Где-то за Апраксиным у Сенной трамвай тряхнуло, впрочем привычно, и Дмитрич, тоже привычно, погладил кошелку с мелочью. В вагоне все было тихо. Дмитрич поднял глаза, пробежал глазами по пассажирам и вздрогнул, словно увидел лешего.
Чуть ли не перед ним, напротив, нога на ногу, как ни в чем не бывало, у окна сидел БЕЗБИЛЕТНЫЙ.
Дмитричу стало жарко. Старею, подумал он и вытер кошелкой лоб.
Такого с ним еще не бывало. Двадцать лет служил на маршруте, а безбилетных не допускал ни разу. И не допустит, пока стоит советская власть.

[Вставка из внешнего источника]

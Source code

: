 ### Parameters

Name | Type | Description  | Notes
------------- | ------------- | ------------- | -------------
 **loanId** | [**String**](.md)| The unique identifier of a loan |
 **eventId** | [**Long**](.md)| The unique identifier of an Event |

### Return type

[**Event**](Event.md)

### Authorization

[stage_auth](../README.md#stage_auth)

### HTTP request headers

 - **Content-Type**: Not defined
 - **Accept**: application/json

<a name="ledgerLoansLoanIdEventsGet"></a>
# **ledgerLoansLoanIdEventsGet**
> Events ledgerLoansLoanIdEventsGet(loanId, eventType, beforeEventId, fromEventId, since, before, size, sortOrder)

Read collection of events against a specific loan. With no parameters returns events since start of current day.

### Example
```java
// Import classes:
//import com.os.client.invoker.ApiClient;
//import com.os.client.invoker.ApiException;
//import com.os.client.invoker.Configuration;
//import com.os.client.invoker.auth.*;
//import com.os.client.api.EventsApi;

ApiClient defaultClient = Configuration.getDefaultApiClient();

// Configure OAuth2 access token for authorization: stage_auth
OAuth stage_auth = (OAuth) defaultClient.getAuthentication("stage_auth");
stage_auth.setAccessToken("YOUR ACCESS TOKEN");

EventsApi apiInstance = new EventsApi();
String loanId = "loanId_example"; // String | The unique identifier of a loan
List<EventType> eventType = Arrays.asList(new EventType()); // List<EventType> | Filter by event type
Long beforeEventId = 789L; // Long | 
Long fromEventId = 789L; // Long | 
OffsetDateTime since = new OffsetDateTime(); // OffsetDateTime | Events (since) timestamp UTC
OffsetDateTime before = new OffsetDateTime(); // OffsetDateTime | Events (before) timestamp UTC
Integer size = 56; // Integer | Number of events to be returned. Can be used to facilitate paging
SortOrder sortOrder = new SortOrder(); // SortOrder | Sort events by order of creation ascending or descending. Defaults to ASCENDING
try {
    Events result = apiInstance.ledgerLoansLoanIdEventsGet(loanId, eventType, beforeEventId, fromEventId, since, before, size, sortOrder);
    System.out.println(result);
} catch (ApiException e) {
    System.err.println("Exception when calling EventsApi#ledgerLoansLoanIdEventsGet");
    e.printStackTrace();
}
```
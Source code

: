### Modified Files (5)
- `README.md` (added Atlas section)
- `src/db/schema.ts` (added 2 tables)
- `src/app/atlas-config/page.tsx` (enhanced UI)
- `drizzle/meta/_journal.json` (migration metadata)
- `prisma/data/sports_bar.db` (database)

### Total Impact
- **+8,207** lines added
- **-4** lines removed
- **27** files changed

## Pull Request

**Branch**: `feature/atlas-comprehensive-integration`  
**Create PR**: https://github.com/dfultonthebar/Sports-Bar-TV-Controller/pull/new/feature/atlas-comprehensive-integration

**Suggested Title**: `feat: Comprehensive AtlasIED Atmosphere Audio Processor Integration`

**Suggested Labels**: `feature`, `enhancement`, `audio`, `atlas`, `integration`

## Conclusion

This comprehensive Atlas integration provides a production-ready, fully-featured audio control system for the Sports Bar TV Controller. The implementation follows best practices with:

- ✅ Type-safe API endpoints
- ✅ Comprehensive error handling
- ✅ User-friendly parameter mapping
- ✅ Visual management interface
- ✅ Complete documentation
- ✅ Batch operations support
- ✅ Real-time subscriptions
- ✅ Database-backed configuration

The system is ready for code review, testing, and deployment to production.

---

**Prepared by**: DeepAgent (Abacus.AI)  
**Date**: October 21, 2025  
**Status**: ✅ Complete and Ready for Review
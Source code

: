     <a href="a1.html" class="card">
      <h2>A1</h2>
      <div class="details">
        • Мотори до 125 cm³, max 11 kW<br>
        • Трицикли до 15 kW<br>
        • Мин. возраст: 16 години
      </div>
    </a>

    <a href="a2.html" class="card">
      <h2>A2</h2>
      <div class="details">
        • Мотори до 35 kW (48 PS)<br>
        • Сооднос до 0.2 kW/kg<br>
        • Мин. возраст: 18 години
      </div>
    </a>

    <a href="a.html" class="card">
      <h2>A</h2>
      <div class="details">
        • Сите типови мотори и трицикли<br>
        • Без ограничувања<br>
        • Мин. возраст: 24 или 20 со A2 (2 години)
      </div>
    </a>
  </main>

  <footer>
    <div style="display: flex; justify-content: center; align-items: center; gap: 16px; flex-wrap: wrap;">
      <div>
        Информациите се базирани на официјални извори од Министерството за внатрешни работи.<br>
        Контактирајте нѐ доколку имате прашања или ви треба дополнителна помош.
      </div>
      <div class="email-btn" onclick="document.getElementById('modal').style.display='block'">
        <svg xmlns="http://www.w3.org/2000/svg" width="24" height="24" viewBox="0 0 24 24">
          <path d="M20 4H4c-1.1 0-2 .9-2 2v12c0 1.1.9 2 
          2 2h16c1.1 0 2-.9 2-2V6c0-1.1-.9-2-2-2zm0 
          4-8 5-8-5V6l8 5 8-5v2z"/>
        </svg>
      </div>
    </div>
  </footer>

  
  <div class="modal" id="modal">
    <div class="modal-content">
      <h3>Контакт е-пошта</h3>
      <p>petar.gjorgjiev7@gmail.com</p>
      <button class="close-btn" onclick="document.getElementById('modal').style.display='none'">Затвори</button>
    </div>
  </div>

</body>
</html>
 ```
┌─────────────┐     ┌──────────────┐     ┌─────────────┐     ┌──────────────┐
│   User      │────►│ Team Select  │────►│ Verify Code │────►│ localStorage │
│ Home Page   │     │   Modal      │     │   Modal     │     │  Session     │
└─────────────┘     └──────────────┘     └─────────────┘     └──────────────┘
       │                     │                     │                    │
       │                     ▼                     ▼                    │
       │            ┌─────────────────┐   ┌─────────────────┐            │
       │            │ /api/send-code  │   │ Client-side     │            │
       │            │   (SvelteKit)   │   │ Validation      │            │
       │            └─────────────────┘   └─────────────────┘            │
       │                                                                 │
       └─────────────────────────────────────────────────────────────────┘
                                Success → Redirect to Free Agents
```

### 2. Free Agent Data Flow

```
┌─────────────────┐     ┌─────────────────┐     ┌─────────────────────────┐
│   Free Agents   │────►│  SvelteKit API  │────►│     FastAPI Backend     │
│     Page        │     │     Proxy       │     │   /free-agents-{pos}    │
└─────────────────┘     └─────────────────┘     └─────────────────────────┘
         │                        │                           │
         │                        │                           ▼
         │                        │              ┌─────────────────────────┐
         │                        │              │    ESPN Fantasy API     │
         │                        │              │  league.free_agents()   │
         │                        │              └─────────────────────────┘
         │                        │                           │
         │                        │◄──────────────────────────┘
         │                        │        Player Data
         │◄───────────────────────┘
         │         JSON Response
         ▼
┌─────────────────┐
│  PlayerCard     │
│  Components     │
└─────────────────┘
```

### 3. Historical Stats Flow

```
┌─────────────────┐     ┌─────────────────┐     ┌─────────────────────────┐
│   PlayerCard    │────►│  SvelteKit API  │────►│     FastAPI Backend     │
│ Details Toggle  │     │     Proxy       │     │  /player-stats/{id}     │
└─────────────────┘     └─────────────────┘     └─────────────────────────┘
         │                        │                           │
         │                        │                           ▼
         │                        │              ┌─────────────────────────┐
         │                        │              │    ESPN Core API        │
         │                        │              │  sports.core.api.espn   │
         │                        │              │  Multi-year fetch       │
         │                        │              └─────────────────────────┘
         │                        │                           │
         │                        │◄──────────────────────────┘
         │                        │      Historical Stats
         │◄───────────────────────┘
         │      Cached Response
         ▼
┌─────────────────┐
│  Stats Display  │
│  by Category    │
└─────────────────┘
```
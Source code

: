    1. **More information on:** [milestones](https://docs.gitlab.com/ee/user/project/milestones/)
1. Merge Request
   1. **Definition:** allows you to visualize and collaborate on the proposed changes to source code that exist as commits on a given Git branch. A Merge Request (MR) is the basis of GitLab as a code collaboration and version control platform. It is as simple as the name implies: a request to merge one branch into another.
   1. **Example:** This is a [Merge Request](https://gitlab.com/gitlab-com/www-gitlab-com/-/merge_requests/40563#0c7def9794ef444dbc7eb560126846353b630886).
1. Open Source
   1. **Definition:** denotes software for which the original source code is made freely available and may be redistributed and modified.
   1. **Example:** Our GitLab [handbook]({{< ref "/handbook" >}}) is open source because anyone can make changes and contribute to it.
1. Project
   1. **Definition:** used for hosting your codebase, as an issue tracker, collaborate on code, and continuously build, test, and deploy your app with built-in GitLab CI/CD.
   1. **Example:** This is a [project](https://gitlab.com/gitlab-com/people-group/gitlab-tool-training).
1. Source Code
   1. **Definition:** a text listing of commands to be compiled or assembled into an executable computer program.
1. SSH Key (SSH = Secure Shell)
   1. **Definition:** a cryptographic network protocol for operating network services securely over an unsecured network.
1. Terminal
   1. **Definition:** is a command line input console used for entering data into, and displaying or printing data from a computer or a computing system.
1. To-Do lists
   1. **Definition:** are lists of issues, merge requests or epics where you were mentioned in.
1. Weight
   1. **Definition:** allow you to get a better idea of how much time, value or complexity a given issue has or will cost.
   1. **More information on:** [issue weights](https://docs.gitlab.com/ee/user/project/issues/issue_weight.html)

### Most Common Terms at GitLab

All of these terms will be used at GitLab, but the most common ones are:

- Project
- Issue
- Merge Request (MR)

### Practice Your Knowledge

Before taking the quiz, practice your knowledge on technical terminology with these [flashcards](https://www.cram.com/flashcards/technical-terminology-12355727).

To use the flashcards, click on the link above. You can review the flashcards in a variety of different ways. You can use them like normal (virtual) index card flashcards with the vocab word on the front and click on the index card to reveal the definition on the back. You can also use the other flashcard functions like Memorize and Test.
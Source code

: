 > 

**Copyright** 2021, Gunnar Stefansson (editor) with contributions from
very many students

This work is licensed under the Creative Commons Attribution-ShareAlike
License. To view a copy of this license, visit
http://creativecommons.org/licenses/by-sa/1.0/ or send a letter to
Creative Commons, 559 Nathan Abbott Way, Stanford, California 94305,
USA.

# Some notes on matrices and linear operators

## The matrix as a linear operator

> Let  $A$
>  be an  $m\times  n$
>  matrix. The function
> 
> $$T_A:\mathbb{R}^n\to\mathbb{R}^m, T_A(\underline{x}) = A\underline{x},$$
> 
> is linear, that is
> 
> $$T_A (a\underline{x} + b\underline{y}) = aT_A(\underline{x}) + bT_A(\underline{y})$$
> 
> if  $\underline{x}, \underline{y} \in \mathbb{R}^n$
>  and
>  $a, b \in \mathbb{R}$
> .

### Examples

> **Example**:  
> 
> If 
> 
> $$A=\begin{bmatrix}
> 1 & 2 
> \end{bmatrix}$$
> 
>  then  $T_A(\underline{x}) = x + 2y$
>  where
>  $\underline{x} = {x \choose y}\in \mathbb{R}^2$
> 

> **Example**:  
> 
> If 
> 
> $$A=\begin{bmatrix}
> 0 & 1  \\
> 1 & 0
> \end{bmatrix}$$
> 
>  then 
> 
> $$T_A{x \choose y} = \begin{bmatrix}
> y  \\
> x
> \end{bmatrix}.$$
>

Он набрал в себя трамвайного воздуха и сказал, приподнимаясь на локте:
– Гражданин! Который расселись! А платить, я извиняюсь, кто будет?
– Пушкин, – ответил тот, даже не повернувшись.
Дмитричу стало холодно. Он уставился на безбилетного пассажира, поедая его глазами. А тот сидел себе как сидел, только рот теперь сложил трубочкой.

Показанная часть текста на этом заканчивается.